##### Entries supplied
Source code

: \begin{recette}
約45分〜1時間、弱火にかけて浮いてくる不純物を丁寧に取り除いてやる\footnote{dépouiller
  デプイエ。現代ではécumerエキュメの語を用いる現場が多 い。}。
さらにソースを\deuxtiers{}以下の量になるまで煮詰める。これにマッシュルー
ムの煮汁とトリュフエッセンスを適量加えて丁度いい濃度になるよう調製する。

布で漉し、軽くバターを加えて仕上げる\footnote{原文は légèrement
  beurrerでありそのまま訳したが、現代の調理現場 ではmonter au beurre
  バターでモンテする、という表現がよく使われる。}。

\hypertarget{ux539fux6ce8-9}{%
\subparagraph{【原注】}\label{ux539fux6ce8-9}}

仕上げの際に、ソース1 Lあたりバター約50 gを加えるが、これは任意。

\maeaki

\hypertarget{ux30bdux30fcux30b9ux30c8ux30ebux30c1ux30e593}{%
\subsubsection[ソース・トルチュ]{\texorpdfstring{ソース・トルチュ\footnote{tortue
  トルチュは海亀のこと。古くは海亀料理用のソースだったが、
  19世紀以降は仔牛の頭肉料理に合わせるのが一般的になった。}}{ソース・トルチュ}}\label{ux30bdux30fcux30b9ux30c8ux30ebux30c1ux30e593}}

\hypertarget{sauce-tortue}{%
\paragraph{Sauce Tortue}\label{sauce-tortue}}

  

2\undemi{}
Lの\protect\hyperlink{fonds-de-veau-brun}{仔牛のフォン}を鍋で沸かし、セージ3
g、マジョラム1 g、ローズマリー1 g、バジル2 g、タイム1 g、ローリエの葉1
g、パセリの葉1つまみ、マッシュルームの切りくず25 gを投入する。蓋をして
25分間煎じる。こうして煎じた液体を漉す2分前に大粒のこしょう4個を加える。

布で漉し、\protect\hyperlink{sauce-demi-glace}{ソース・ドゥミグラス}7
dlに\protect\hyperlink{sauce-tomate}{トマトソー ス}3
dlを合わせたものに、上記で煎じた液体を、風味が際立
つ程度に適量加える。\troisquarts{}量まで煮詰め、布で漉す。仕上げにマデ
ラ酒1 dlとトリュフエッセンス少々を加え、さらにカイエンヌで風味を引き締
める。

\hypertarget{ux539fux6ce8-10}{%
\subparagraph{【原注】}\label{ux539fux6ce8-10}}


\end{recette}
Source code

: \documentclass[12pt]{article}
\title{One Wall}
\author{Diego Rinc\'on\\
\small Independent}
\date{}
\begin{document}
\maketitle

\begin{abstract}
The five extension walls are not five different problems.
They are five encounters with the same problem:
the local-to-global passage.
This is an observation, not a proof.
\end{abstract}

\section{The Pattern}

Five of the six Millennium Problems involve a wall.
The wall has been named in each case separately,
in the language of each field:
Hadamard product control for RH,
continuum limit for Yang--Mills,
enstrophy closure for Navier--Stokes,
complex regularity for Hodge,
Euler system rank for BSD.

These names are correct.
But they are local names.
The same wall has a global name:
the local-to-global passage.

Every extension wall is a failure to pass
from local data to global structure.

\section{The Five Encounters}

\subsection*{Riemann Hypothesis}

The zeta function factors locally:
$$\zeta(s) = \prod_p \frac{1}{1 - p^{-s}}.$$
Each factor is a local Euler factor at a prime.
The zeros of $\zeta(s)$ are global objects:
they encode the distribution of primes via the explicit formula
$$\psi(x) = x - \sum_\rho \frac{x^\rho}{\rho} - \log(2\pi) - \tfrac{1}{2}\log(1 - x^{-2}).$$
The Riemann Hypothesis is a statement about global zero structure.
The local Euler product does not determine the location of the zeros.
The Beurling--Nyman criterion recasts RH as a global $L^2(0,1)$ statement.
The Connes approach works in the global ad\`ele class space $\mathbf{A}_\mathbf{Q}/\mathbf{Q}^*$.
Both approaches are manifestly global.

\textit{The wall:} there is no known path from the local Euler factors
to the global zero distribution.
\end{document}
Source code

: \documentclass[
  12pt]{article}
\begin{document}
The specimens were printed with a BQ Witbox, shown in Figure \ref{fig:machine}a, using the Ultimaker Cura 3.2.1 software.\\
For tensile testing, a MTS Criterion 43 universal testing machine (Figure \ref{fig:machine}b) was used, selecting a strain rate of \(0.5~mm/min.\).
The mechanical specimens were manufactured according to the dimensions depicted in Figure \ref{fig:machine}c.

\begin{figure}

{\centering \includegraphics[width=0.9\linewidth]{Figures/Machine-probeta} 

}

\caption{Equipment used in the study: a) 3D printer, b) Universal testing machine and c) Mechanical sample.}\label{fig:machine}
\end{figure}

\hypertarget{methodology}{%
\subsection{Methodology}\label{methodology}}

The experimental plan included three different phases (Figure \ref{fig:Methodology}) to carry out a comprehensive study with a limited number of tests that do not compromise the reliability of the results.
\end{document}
##########
Task instructions →
Scan the records above, then copy out each line that mentions "extension".

Output of the exercise →
The five extension walls are not five different problems.
Every extension wall is a failure to pass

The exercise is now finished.